Looking forward to the oral argument at the Supreme Court, it will be worth noticing whether the Justices focus on public forum doctrine under the First Amendment or on state action doctrine or whether the problematical convergence of the two doctrines continues.
In its thorough opinion in Davison v. Randall (& Loudoun County), the Fourth Circuit earlier this month concluded that the interactive component of the Facebook Page of Phyllis Randall, the Chair of Loudoun County, Virginia constituted a public forum and that the Chair engaged in classic viewpoint discrimination violating the First Amendment when she banned a constituent from posting on the page.
The Fourth Circuit's unanimous opinion by Judge James Wynn affirms the opinion by District Judge James Cacheris which we extensively discussed here.
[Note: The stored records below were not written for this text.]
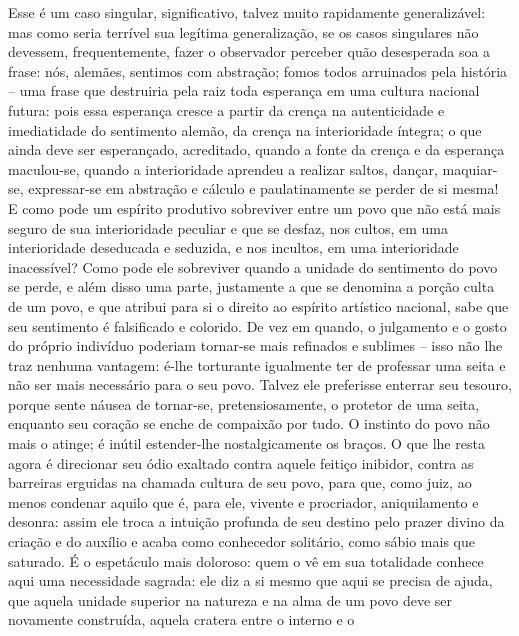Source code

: \begin{enumerate}
    Esse é um caso singular, significativo, talvez muito rapidamente
    generalizável: mas como seria terrível sua legítima generalização,
    se os casos singulares não devessem, frequentemente, fazer o
    observador perceber quão desesperada soa a frase: nós, alemães,
    sentimos com abstração; fomos todos arruinados pela história -- uma
    frase que destruiria pela raiz toda esperança em uma cultura
    nacional futura: pois essa esperança cresce a partir da crença na
    autenticidade e imediatidade do sentimento alemão, da crença na
    interioridade íntegra; o que ainda deve ser esperançado, acreditado,
    quando a fonte da crença e da esperança maculou-se, quando a
    interioridade aprendeu a realizar saltos, dançar, maquiar-se,
    expressar-se em abstração e cálculo e paulatinamente se perder de si
    mesma! E como pode um espírito produtivo sobreviver entre um povo
    que não está mais seguro de sua interioridade peculiar e que se
    desfaz, nos cultos, em uma interioridade deseducada e seduzida, e
    nos incultos, em uma interioridade inacessível? Como pode ele
    sobreviver quando a unidade do sentimento do povo se perde, e além
    disso uma parte, justamente a que se denomina a porção culta de um
    povo, e que atribui para si o direito ao espírito artístico
    nacional, sabe que seu sentimento é falsificado e colorido. De vez
    em quando, o julgamento e o gosto do próprio indivíduo poderiam
    tornar-se mais refinados e sublimes -- isso não lhe traz nenhuma
    vantagem: é-lhe torturante igualmente ter de professar uma seita e
    não ser mais necessário para o seu povo. Talvez ele preferisse
    enterrar seu tesouro, porque sente náusea de tornar-se,
    pretensiosamente, o protetor de uma seita, enquanto seu coração se
    enche de compaixão por tudo. O instinto do povo não mais o atinge; é
    inútil estender-lhe nostalgicamente os braços. O que lhe resta agora
    é direcionar seu ódio exaltado contra aquele feitiço inibidor,
    contra as barreiras erguidas na chamada cultura de seu povo, para
    que, como juiz, ao menos condenar aquilo que é, para ele, vivente e
    procriador, aniquilamento e desonra: assim ele troca a intuição
    profunda de seu destino pelo prazer divino da criação e do auxílio e
    acaba como conhecedor solitário, como sábio mais que saturado. É o
    espetáculo mais doloroso: quem o vê em sua totalidade conhece aqui
    uma necessidade sagrada: ele diz a si mesmo que aqui se precisa de
    ajuda, que aquela unidade superior na natureza e na alma de um povo
    deve ser novamente construída, aquela cratera entre o interno e o

\end{enumerate}
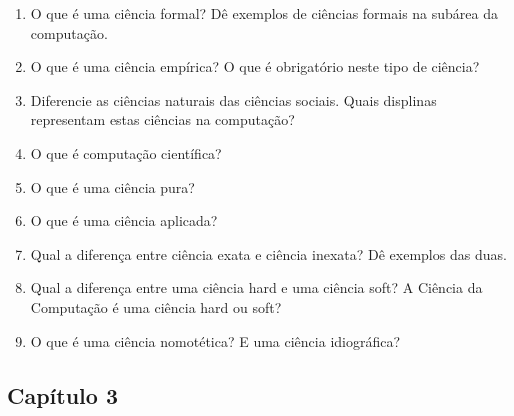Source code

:\documentclass{article}
\begin{document}
\begin{enumerate}

    \item O que é uma ciência formal? Dê exemplos de ciências formais na subárea da computação.
    \item O que é uma ciência empírica? O que é obrigatório neste tipo de ciência?
    \item Diferencie as ciências naturais das ciências sociais. Quais displinas representam estas ciências na computação?
    \item O que é computação científica?
    \item O que é uma ciência pura?
    \item O que é uma ciência aplicada?
    \item Qual a diferença entre ciência exata e ciência inexata? Dê exemplos das duas.
    \item Qual a diferença entre uma ciência hard e uma ciência soft? A Ciência da Computação é uma ciência hard ou soft?
    \item O que é uma ciência nomotética? E uma ciência idiográfica?

\end{enumerate}

\subsection{Capítulo 3}
\end{document}
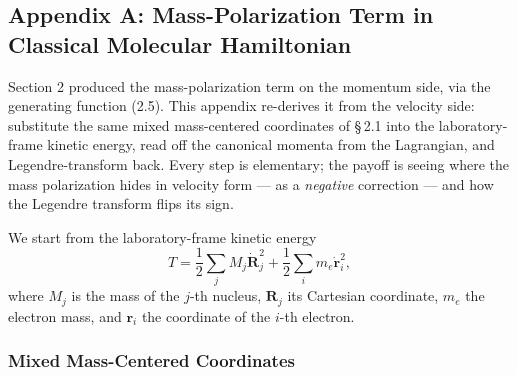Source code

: \subsection*{Appendix A: Mass-Polarization Term in Classical Molecular Hamiltonian}

Section 2 produced the mass-polarization term on the momentum side, via the generating function (2.5). This appendix re-derives it from the velocity side: substitute the same mixed mass-centered coordinates of \S\,2.1 into the laboratory-frame kinetic energy, read off the canonical momenta from the Lagrangian, and Legendre-transform back. Every step is elementary; the payoff is seeing where the mass polarization hides in velocity form --- as a \emph{negative} correction --- and how the Legendre transform flips its sign.

We start from the laboratory-frame kinetic energy
\begin{equation}
T = \frac{1}{2}\sum_j M_j \dot{\mathbf R}_j^2 + \frac{1}{2}\sum_i m_e \dot{\mathbf r}_i^2 , \tag{A.1}
\end{equation}
where $M_j$ is the mass of the $j$-th nucleus, $\mathbf R_j$ its Cartesian coordinate, $m_e$ the electron mass, and $\mathbf r_i$ the coordinate of the $i$-th electron.

\subsubsection*{Mixed Mass-Centered Coordinates}

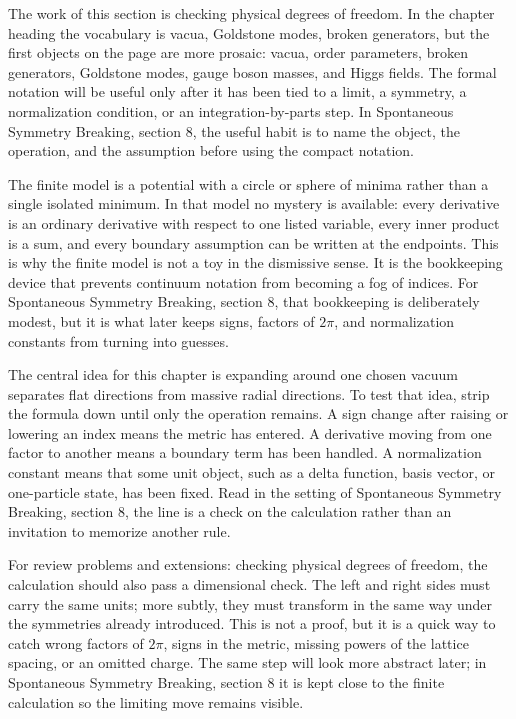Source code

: The work of this section is checking physical degrees of freedom.  In the chapter heading the vocabulary is vacua, Goldstone modes, broken generators, but the first objects on the page are more prosaic: vacua, order parameters, broken generators, Goldstone modes, gauge boson masses, and Higgs fields.  The formal notation will be useful only after it has been tied to a limit, a symmetry, a normalization condition, or an integration-by-parts step.  In Spontaneous Symmetry Breaking, section 8, the useful habit is to name the object, the operation, and the assumption before using the compact notation.

The finite model is a potential with a circle or sphere of minima rather than a single isolated minimum.  In that model no mystery is available: every derivative is an ordinary derivative with respect to one listed variable, every inner product is a sum, and every boundary assumption can be written at the endpoints.  This is why the finite model is not a toy in the dismissive sense.  It is the bookkeeping device that prevents continuum notation from becoming a fog of indices.  For Spontaneous Symmetry Breaking, section 8, that bookkeeping is deliberately modest, but it is what later keeps signs, factors of \(2\pi\), and normalization constants from turning into guesses.

The central idea for this chapter is expanding around one chosen vacuum separates flat directions from massive radial directions.  To test that idea, strip the formula down until only the operation remains.  A sign change after raising or lowering an index means the metric has entered.  A derivative moving from one factor to another means a boundary term has been handled.  A normalization constant means that some unit object, such as a delta function, basis vector, or one-particle state, has been fixed.  Read in the setting of Spontaneous Symmetry Breaking, section 8, the line is a check on the calculation rather than an invitation to memorize another rule.

For review problems and extensions: checking physical degrees of freedom, the calculation should also pass a dimensional check.  The left and right sides must carry the same units; more subtly, they must transform in the same way under the symmetries already introduced.  This is not a proof, but it is a quick way to catch wrong factors of \(2\pi\), signs in the metric, missing powers of the lattice spacing, or an omitted charge.  The same step will look more abstract later; in Spontaneous Symmetry Breaking, section 8 it is kept close to the finite calculation so the limiting move remains visible.

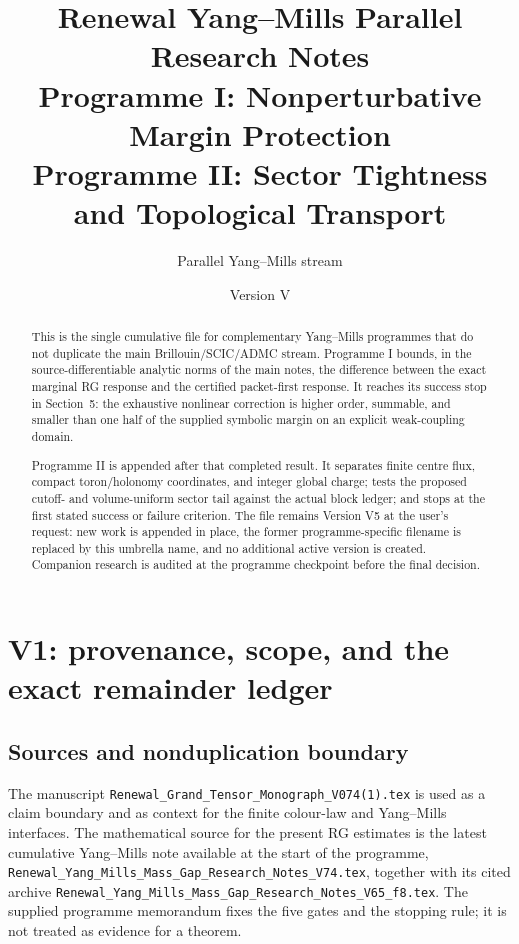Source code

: \documentclass[11pt]{article}
\title{Renewal Yang--Mills Parallel Research Notes\\
Programme I: Nonperturbative Margin Protection\\
Programme II: Sector Tightness and Topological Transport}
\author{Parallel Yang--Mills stream}
\date{Version V\currentversion}
\theoremstyle{definition}
\theoremstyle{remark}
\begin{document}
\maketitle

\begin{abstract}
This is the single cumulative file for complementary Yang--Mills programmes
that do not duplicate the main Brillouin/SCIC/ADMC stream.  Programme I bounds,
in the source-differentiable analytic norms of the main notes, the difference
between the exact marginal RG response and the certified packet-first response.
It reaches its success stop in Section~5: the exhaustive nonlinear correction
is higher order, summable, and smaller than one half of the supplied symbolic
margin on an explicit weak-coupling domain.

Programme II is appended after that completed result.  It separates finite
centre flux, compact toron/holonomy coordinates, and integer global charge;
tests the proposed cutoff- and volume-uniform sector tail against the actual
block ledger; and stops at the first stated success or failure criterion.  The
file remains Version V5 at the user's request: new work is appended in place,
the former programme-specific filename is replaced by this umbrella name, and
no additional active version is created.  Companion research is audited at
the programme checkpoint before the final decision.
\end{abstract}

\tableofcontents

\section{V1: provenance, scope, and the exact remainder ledger}

\subsection{Sources and nonduplication boundary}

The manuscript
\texttt{Renewal\_Grand\_Tensor\_Monograph\_V074(1).tex} is used as a claim
boundary and as context for the finite colour-law and Yang--Mills interfaces.
The mathematical source for the present RG estimates is the latest cumulative
Yang--Mills note available at the start of the programme,
\texttt{Renewal\_Yang\_Mills\_Mass\_Gap\_Research\_Notes\_V74.tex}, together
with its cited archive
\texttt{Renewal\_Yang\_Mills\_Mass\_Gap\_Research\_Notes\_V65\_f8.tex}.
The supplied programme memorandum fixes the five gates and the stopping rule;
it is not treated as evidence for a theorem.
\end{document}
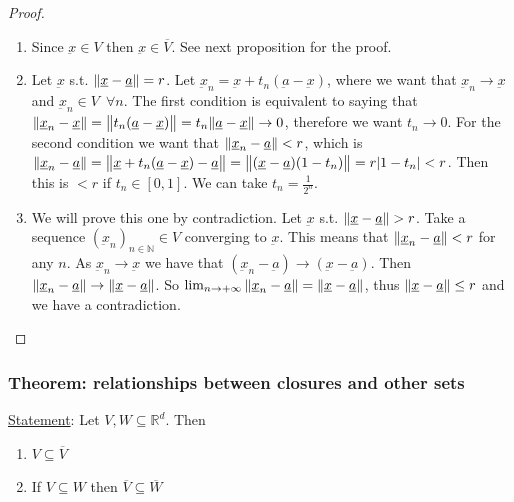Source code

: \documentclass[10pt]{extarticle}
\newcommand{\R}{\mathbb{R}}
\newcommand{\N}{\mathbb{N}}
\newcommand{\munderbar}[1]{\underbar{\ensuremath{#1}}}
\begin{document}
\begin{proof}
    \begin{enumerate}
        \item Since $\munderbar{x} \in V$ then $\munderbar{x} \in \overline{V}$. See next proposition for the proof.
        \item Let $\munderbar{x}$ s.t. $\norm{\munderbar{x} - \munderbar{a}} = r$.
              Let $\munderbar{x}_n = \munderbar{x} + t_n(\munderbar{a} - \munderbar{x})$, where we want that $\munderbar{x}_n \to \munderbar{x}$ and $\munderbar{x}_n \in V \enspace \forall n$.
              The first condition is equivalent to saying that $\norm{\munderbar{x}_n - \munderbar{x}} = \norm{t_n(\munderbar{a} - \munderbar{x})} = t_n \norm{\munderbar{a} - \munderbar{x}} \to 0$, therefore we want $t_n \to 0$.
              For the second condition we want that $\norm{\munderbar{x}_n - \munderbar{a}} < r$, which is
              $\norm{\munderbar{x}_n - \munderbar{a}} = \norm{\munderbar{x} + t_n(\munderbar{a} - \munderbar{x}) - \munderbar{a}} = \norm{(\munderbar{x} - \munderbar{a})(1 - t_n)} = r \abs{1 - t_n} < r$. Then this is $< r$ if $t_n \in [0, 1]$.
              We can take $t_n = \frac{1}{2^n}$.
        \item We will prove this one by contradiction. Let $\munderbar{x}$ s.t. $\norm{\munderbar{x} - \munderbar{a}} > r$.
              Take a sequence $\left(\munderbar{x}_n\right)_{n \in \N} \in V$ converging to $\munderbar{x}$.
              This means that $\norm{\munderbar{x}_n - \munderbar{a}} < r$ for any $n$.
              As $\munderbar{x}_n \to \munderbar{x}$ we have that $(\munderbar{x}_n - \munderbar{a}) \to (\munderbar{x} - \munderbar{a})$.
              Then $\norm{\munderbar{x}_n - \munderbar{a}} \to \norm{\munderbar{x} - \munderbar{a}}$.
              So $\lim_{n \to +\infty} \norm{\munderbar{x}_n - \munderbar{a}} = \norm{\munderbar{x} - \munderbar{a}}$, thus $\norm{\munderbar{x} - \munderbar{a}} \leq r$ and we have a contradiction.
    \end{enumerate}
\end{proof}

\subsubsection{Theorem: relationships between closures and other sets}

\underline{Statement}: Let $V, W \subseteq \R^d$.
Then

\begin{enumerate}
    \item $V \subseteq \overline{V}$
    \item If $V \subseteq W$ then $\overline{V} \subseteq \overline{W}$
\end{enumerate}
\end{document}

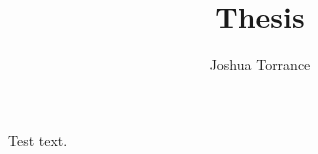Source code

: \documentclass[11pt]{report}
\begin{document}
\title{Thesis}

\author{Joshua Torrance}

\maketitle

Test text.
\end{document}
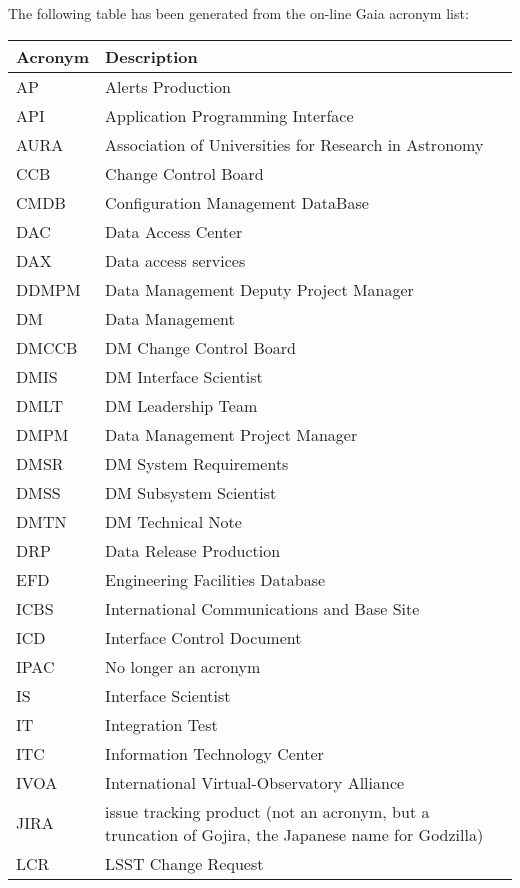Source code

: The following table has been generated from the on-line Gaia acronym list:
\newline\newline%
\addtocounter{table}{-1}
\begin{longtable}{|l|p{}|}\hline 
\textbf{Acronym} & \textbf{Description}  \\\hline
AP&Alerts Production \\\hline
API&Application Programming Interface \\\hline
AURA&Association of Universities for Research in Astronomy \\\hline
CCB&Change Control Board \\\hline
CMDB&Configuration Management DataBase \\\hline
DAC&Data Access Center \\\hline
DAX&Data access services \\\hline
DDMPM&Data Management Deputy Project Manager \\\hline
DM&Data Management \\\hline
DMCCB&DM Change Control Board \\\hline
DMIS&DM Interface Scientist \\\hline
DMLT&DM Leadership Team \\\hline
DMPM&Data Management Project Manager \\\hline
DMSR&DM System Requirements \\\hline
DMSS&DM Subsystem Scientist \\\hline
DMTN&DM Technical Note \\\hline
DRP&Data Release Production \\\hline
EFD&Engineering Facilities Database \\\hline
ICBS&International Communications and Base Site \\\hline
ICD&Interface Control Document \\\hline
IPAC&No longer an acronym \\\hline
IS&Interface Scientist \\\hline
IT&Integration Test \\\hline
ITC&Information Technology Center \\\hline
IVOA&International Virtual-Observatory Alliance \\\hline
JIRA&issue tracking product (not an acronym, but a truncation of Gojira, the Japanese name for Godzilla) \\\hline
LCR&LSST Change Request \\\hline

\end{longtable}
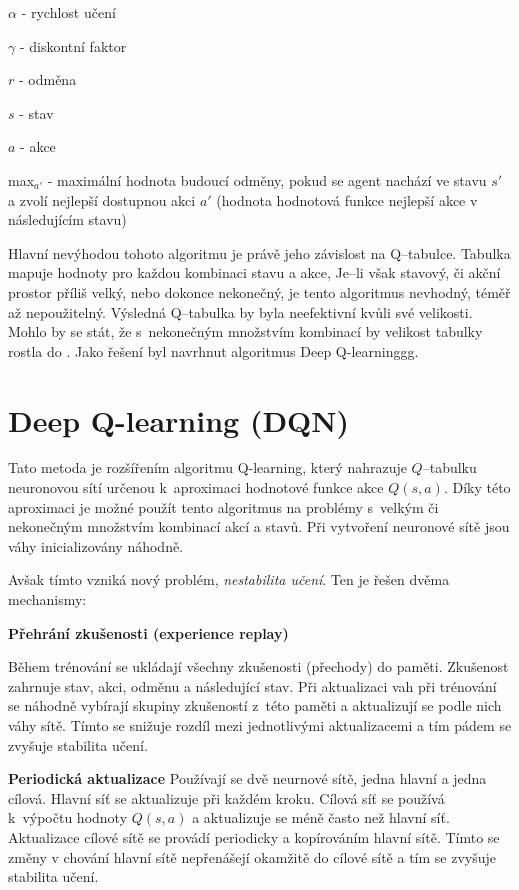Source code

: \begin{myitemize}
  \item $\alpha$ - rychlost učení
  \item $\gamma$ - diskontní faktor
  \item $r$ - odměna
  \item $s$ - stav
  \item $a$ - akce
  \item max$_{a'}$ - maximální hodnota budoucí odměny, pokud se agent nachází ve stavu $s'$ a zvolí nejlepší dostupnou akci $a'$ (hodnota hodnotová funkce nejlepší akce v následujícím stavu)
\end{myitemize}

Hlavní nevýhodou tohoto algoritmu je právě jeho závislost na Q--tabulce.
Tabulka mapuje hodnoty pro každou kombinaci stavu a akce,
Je--li však stavový, či akční prostor příliš velký, nebo dokonce nekonečný, je tento algoritmus nevhodný, téměř až nepoužitelný.
Výsledná Q--tabulka by byla neefektivní kvůli své velikosti.
Mohlo by se stát, že s~nekonečným množstvím kombinací by velikost tabulky rostla do .
Jako řešení byl navrhnut algoritmus Deep Q-learninggg.

\section{Deep Q-learning (DQN)}\label{subsec:deep-q-learning}

Tato metoda je rozšířením algoritmu Q-learning, který nahrazuje $Q$--tabulku neuronovou sítí určenou k~aproximaci hodnotové funkce akce $Q(s, a)$.
Díky této aproximaci je možné použít tento algoritmus na problémy s~velkým či nekonečným množstvím kombinací akcí a stavů.
Při vytvoření neuronové sítě jsou váhy inicializovány náhodně.

Avšak tímto vzniká nový problém, \emph{nestabilita učení}.
Ten je řešen dvěma mechanismy:

\begin{myitemize}
  \item \textbf{Přehrání zkušenosti (experience replay)}
  
  Během trénování se ukládají všechny zkušenosti (přechody) do paměti.
  Zkušenost zahrnuje stav, akci, odměnu a následující stav.
  Při aktualizaci vah při trénování se náhodně vybírají skupiny zkušeností z~této paměti a aktualizují se podle nich váhy sítě.
  Tímto se snižuje rozdíl mezi jednotlivými aktualizacemi a tím pádem se zvyšuje stabilita učení.

  \item \textbf{Periodická aktualizace}
  Používají se dvě neurnové sítě, jedna hlavní a jedna cílová.
  Hlavní síť se aktualizuje při každém kroku.
  Cílová síť se používá k~výpočtu hodnoty $Q(s, a)$ a aktualizuje se méně často než hlavní síť.
  Aktualizace cílové sítě se provádí periodicky a kopírováním hlavní sítě.
  Tímto se změny v chování hlavní sítě nepřenášejí okamžitě do cílové sítě a tím se zvyšuje stabilita učení.

\end{myitemize}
However, for the first time on appeal the government defendants raised the argument that the individual constituent who was temporarily banned, Brian Davison, lacked Article III standing because he did not suffer an injury in fact. Judge Wynn's opinion first found that the plaintiff evinced an intent to engage in the proscribed conduct in the future — here, commenting on Facebook Pages of the government official — which was easily satisfied given that he was "active in local politics." Second, Judge Wynn's opinion found that there continued to be a credible threat of future "enforcement" by the government, especially given past actions and that Randall had not "disavowed" future enforcement.
Judge Wynn's opinion for the Fourth Circuit on the state action threshold issue agrees with the district court's opinion that there is state action. Judge Wynn wrote that the issue of whether there is sufficient "color of state law" under 42 U.S.C. §1983 is "synonymous with the more familiar state action requirement applicable to Fourteenth Amendment claims" and the analysis for each is identical. The precise contours of that analysis do not admit to a "specific formula" according to the opinion, instead meriting consideration of the totality of the circumstances and whether there is a sufficiently close nexus. Importantly, here the court concluded that the official used the power and prestige of her office to damage the plaintiff constituent based upon events which arose out of her official status.
On the First Amendment merits, Judge Wynn's opinion found that the Facebook Page — or portions of it — created a public forum, an issue that is intertwined with the state action issue. For the public forum question, the Fourth Circuit, like the district judge, again discussed the specifics of the Facebook Page and interactive component with its invitation for ANY Loudoun resident to make comments on ANY issues. The court noted the language from the Supreme Court's opinion in Packingham v. North Carolina (2017) commenting that social media as currently the most important place for the exchange of views. Judge Wynn rejected the government's arguments that Facebook was a private website that cannot be converted to a public forum, noting that the forum analysis under the First Amendment applies to private property dedicated to public use. Judge Wynn also rejected the government's argument that the Facebook Page was exempt from First Amendment analysis as government speech, again noting that it specifically invited constituents to participate.
Interestingly, the Fourth Circuit analogized to Halleck v. Manhattan Community Access Corp (2nd Cir. 2018), which, as the opinion discussed in a footnote, is now before the United States Supreme Court on certiorari (our preview is here). But the Fourth Circuit distinguished the issues before the Court in Halleck as being state action issues rather than the public forum issues to which it analogized.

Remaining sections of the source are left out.